Closed zahidetastan closed 2 years ago
Hello @zahidetastan :wave:
Sorry about this, let's try to help you! Do you have a fork with a branch that has your modifications by any chance?
My best guess is that the string encoding doesn't work with some Turkish characters (or simply that the font doesn't support this character) :thinking: So let's try to check this with 3 steps:
Check whether the string encoding is a problem To do so, let's see what this piece of code outputs:
from doctr.datasets.utils import encode_sequences
encode_sequences(["NAKİT"], vocab=<YOUR_TURKISH_VOCAB>)
Check if the text image generation (or the font) is a problem For this, could you try to run this piece of code and post the resulting image please?
import matplotlib.pyplot as plt
from doctr.datasets.generator.base import synthesize_text_img
plt.imshow(synthesize_text_img("NAKİT")); plt.show()
Check whether the target generation is a problem
from doctr.datasets import CharacterGenerator, WordGenerator
char_ds = CharacterGenerator("<YOUR_TURKISH_VOCAB>")
print(list(map(char_ds.vocab.__getitem__, [sample[1] for sample in char_ds._data])))
word_ds = WordGenerator("<YOUR_TURKISH_VOCAB>")
print(word_ds._generate_string(100, 200))
Let me know if you run into any trouble! Cheers :v:
Hello @frgfm 👋 , First of all, thank you very much for your interest.
Here is my output of first checking for string encoding.
And here is my output of second checking for text image generation or the font problem. I can't get any resulting image due to the error.
So our problem is CAPITAL LETTER I WITH DOT ABOVE(İ): UnicodeEncodeError: 'latin-1' codec can't encode character '\u0130' in position 3: ordinal not in range(256)

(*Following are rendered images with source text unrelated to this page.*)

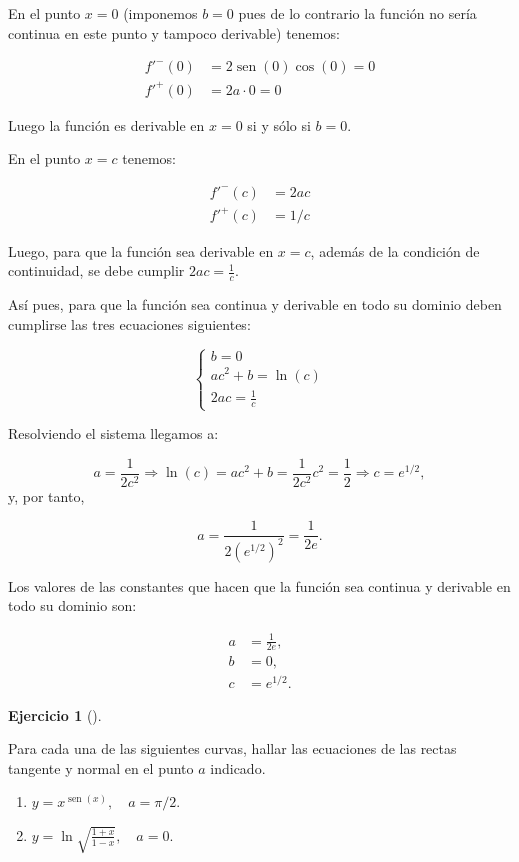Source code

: \documentclass[
  a4paper,
]{scrreport}
\providecommand{\tightlist}{%
  \setlength{\itemsep}{0pt}\setlength{\parskip}{0pt}}\usepackage{longtable,booktabs,array}
\theoremstyle{definition}
\newtheorem{exercise}{Ejercicio}[chapter]
\theoremstyle{remark}
\begin{document}
\begin{tcolorbox}
En el punto \(x=0\) (imponemos \(b=0\) pues de lo contrario la función
no sería continua en este punto y tampoco derivable) tenemos:

\begin{align*}
f'^-(0) &= 2\operatorname{sen}(0)\cos(0) = 0\\
f'^+(0) &= 2a\cdot 0 = 0
\end{align*}

Luego la función es derivable en \(x=0\) si y sólo si \(b=0\).

En el punto \(x=c\) tenemos:

\begin{align*}
f'^-(c) &= 2ac \\
f'^+(c) &= 1/c
\end{align*}

Luego, para que la función sea derivable en \(x=c\), además de la
condición de continuidad, se debe cumplir \(2ac = \frac{1}{c}\).

Así pues, para que la función sea continua y derivable en todo su
dominio deben cumplirse las tres ecuaciones siguientes:

\[
\begin{cases}
b=0 \\
ac^2+b = \ln(c)\\
2ac = \frac 1c
\end{cases}
\]

Resolviendo el sistema llegamos a:

\[
a = \frac{1}{2c^2} \Rightarrow \ln(c) = ac^2+b = \frac{1}{2c^2}c^2 = \frac{1}{2} \Rightarrow c = e^{1/2},
\] y, por tanto,

\[
a = \frac{1}{2(e^{1/2})^2} = \frac{1}{2e}.
\]

Los valores de las constantes que hacen que la función sea continua y
derivable en todo su dominio son:

\begin{align*}
a &= \frac{1}{2e},\\
b &= 0, \\
c &= e^{1/2}.
\end{align*}

\end{tcolorbox}

\begin{exercise}[]\protect\hypertarget{exr-tangente-normal-1}{}\label{exr-tangente-normal-1}

Para cada una de las siguientes curvas, hallar las ecuaciones de las
rectas tangente y normal en el punto \(a\) indicado.

\begin{enumerate}
\def\labelenumi{\alph{enumi}.}
\tightlist
\item
  \(y=x^{\operatorname{sen}(x)},\quad a=\pi/2\).
\item
  \(y=\ln\sqrt{\frac{1+x}{1-x}}, \quad a=0\).
\end{enumerate}

\end{exercise}
\end{document}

Alright, this has narrowed the problem down to the image generation! This snippet should produce the same error then:
from doctr.utils.fonts import get_font
font = get_font(None, 32)
font.getsize("İ")
If so, I can see two options:
The second aspect is quite a natural one: you can't render the string if it cannot be mapped to a font family that has been installed in your environment. Both solutions shouldn't logically be implemented on docTR side, I suggest that you find a font family that allows the rendering :+1:
Hint: you haven't specified a font family, so it loads the default, which is quite limited. But if a common font family like Arial supports this character, you could do:
font = get_font("Arial.ttf", 32)
which should fix the problem :)
Let me know how it goes!
Any update @zahidetastan ? :)
Hello @frgfm Finding a font family that includes Turkish character solved the error. But... I training the model by running the push to hub part as a comment line. But I couldn't figure out where to get an output and how to use this trained model. Then I wanted to use the push_to_hub argument to see the trained model on the hub. In this part, I get an error about libraries.
Hi @zahidetastan :wave:, i can help with this. Are you currently on the main branch so you have forked the repo to train your model ?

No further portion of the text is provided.